Question:
I have reached the stage where I just want to tell them that I am
never returning, but I still need money to live on. I am concerned
that this will be seen as having left my job voluntarily and will
affect my right to any benefits I may be entitled to.
Also, I feel that I just need a clean break - the work I have been
doing, and the people I work for have been responsible for making me
sick again - I don't want to have to keep going to the doc's and
getting signed off for another two weeks every two weeks for the next
six months, then be forced to deal with my employers again. I just
want to be free of all this added stress and concentrate on getting
well.
Can anyone advise me what to do next and as to the procedure that I
must follow in order to avoid shooting myself in the foot financially?
I am obviously very nervous, as I have no other income whatsoever and
I don't want to leave myself destitute.
Answer:
To be fair, you make it sound that your work is entirely responsible, yet
plenty of other people are able to cope with much more demanding situations.
Now, I know it's very easy to blame everything on one particular thing,
whether it's work or a (ex-)friend/partner etc, but it doesn't help with the
root cause.
Although from the sound of it I don't think your job has helped, it seems
like there are various causes for your depression - and it's up to you and
you alone to sort it out.
I'm not trying to sound harsh, but there's plenty of support available and a
fair few people do overcome depression of all sorts (not 100% of people by
any means), but it's definitely within your grasp.
Working 60+ hour weeks, split shifts every day (meaning I'm out for
perhaps 15 hours a day in total), being routinely expected to stay on
hours later than I am supposed to, without even being asked,
management that treats you like dirt, arseholes that have no authority
over you trying to order you around and undermine you in front of
customers, grievances being ignored, broken promises about improved
pay and conditions, being harassed to come into work on your day off
almost every time, having a member of management SENT TO MY HOUSE when
I called in sick one day to enquire as to whether I was really ill.

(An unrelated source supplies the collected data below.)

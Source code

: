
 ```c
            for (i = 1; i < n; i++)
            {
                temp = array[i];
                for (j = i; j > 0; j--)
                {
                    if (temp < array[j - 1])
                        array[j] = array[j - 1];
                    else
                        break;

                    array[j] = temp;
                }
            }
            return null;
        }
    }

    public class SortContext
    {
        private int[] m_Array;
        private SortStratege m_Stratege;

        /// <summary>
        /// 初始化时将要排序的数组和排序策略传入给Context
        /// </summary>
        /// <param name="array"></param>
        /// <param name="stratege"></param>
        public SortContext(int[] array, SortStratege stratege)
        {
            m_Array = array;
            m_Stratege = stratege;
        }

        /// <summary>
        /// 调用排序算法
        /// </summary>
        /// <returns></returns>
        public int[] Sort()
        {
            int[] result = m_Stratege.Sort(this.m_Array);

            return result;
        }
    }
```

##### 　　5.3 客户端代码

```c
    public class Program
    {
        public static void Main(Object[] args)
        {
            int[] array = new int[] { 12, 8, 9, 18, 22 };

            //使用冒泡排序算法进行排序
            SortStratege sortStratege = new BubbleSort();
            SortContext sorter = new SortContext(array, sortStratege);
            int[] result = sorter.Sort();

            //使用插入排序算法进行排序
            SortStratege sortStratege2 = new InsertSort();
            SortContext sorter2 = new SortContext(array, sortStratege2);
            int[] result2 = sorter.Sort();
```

I don't care what other people do or don't do. They are not me. *I*
cannot cope with this (maybe you could - you are welcome to my job).
The only reason I did not leave sooner was that there is very little
else around that would pay enough for me to live on.
I would just like to know my rights - not to have the
legitimacy/seriousness of my medically diagnosed condition called into
doubt.
If you read my original post, you would see that I am attempting to
change things. I have realised that I cannot go on the way I have
been. My GP has referred me to for certain programs of treatement,
which I shall not discuss here and I am trying to pull myself out of
this mess.
My doctor himself has said that he agrees with me that my job has been
the cause of this worsening of my depression (and would no doubt
attest to this if required).
At the moment, I am not well enough to work. I just need to know where
I stand with regards to claiming Incapacity Benefit (or Income
Support, or whatever - I am finding it difficult to understand the
intricacies as I have had virtually no dealings with the benefits
system) if I left my job "voluntarily". I do not want a sermon.